TASK OBJECTIVE:
Quote the entries in full, character for character, without their images.

(Document images with source code)
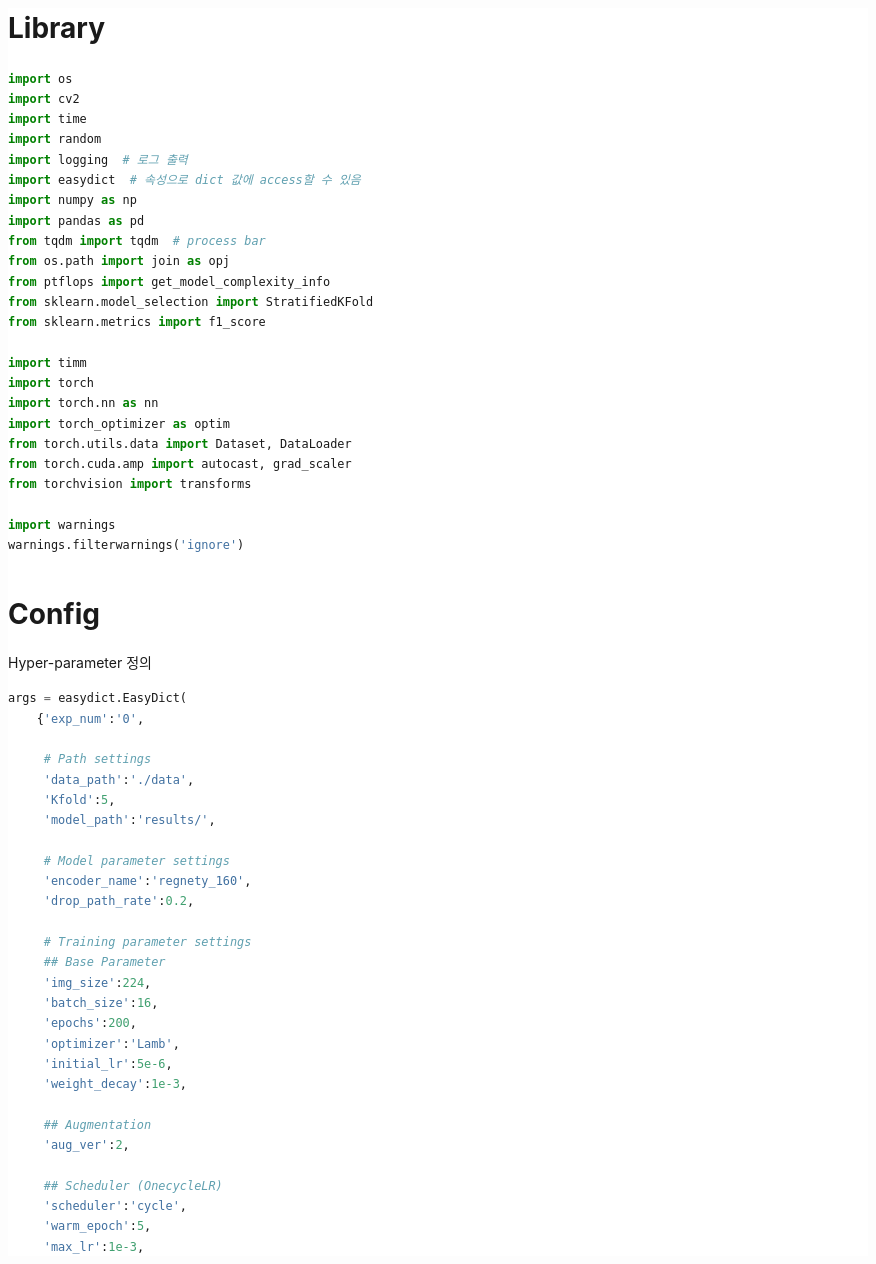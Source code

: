 # Library


```python
import os
import cv2
import time
import random
import logging  # 로그 출력
import easydict  # 속성으로 dict 값에 access할 수 있음
import numpy as np
import pandas as pd
from tqdm import tqdm  # process bar
from os.path import join as opj
from ptflops import get_model_complexity_info
from sklearn.model_selection import StratifiedKFold
from sklearn.metrics import f1_score

import timm
import torch
import torch.nn as nn
import torch_optimizer as optim
from torch.utils.data import Dataset, DataLoader
from torch.cuda.amp import autocast, grad_scaler
from torchvision import transforms

import warnings
warnings.filterwarnings('ignore')
```

# Config

Hyper-parameter 정의


```python
args = easydict.EasyDict(
    {'exp_num':'0',
     
     # Path settings
     'data_path':'./data',
     'Kfold':5,
     'model_path':'results/',

     # Model parameter settings 
     'encoder_name':'regnety_160',
     'drop_path_rate':0.2,
     
     # Training parameter settings
     ## Base Parameter
     'img_size':224,
     'batch_size':16,
     'epochs':200,
     'optimizer':'Lamb',
     'initial_lr':5e-6,
     'weight_decay':1e-3,

     ## Augmentation
     'aug_ver':2,

     ## Scheduler (OnecycleLR)
     'scheduler':'cycle',
     'warm_epoch':5,
     'max_lr':1e-3,
```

REPLY TO THE TASK:
Source code

: # Library


```python
import os
import cv2
import time
import random
import logging  # 로그 출력
import easydict  # 속성으로 dict 값에 access할 수 있음
import numpy as np
import pandas as pd
from tqdm import tqdm  # process bar
from os.path import join as opj
from ptflops import get_model_complexity_info
from sklearn.model_selection import StratifiedKFold
from sklearn.metrics import f1_score

import timm
import torch
import torch.nn as nn
import torch_optimizer as optim
from torch.utils.data import Dataset, DataLoader
from torch.cuda.amp import autocast, grad_scaler
from torchvision import transforms

import warnings
warnings.filterwarnings('ignore')
```

# Config

Hyper-parameter 정의


```python
args = easydict.EasyDict(
    {'exp_num':'0',
     
     # Path settings
     'data_path':'./data',
     'Kfold':5,
     'model_path':'results/',

     # Model parameter settings 
     'encoder_name':'regnety_160',
     'drop_path_rate':0.2,
     
     # Training parameter settings
     ## Base Parameter
     'img_size':224,
     'batch_size':16,
     'epochs':200,
     'optimizer':'Lamb',
     'initial_lr':5e-6,
     'weight_decay':1e-3,

     ## Augmentation
     'aug_ver':2,

     ## Scheduler (OnecycleLR)
     'scheduler':'cycle',
     'warm_epoch':5,
     'max_lr':1e-3,
```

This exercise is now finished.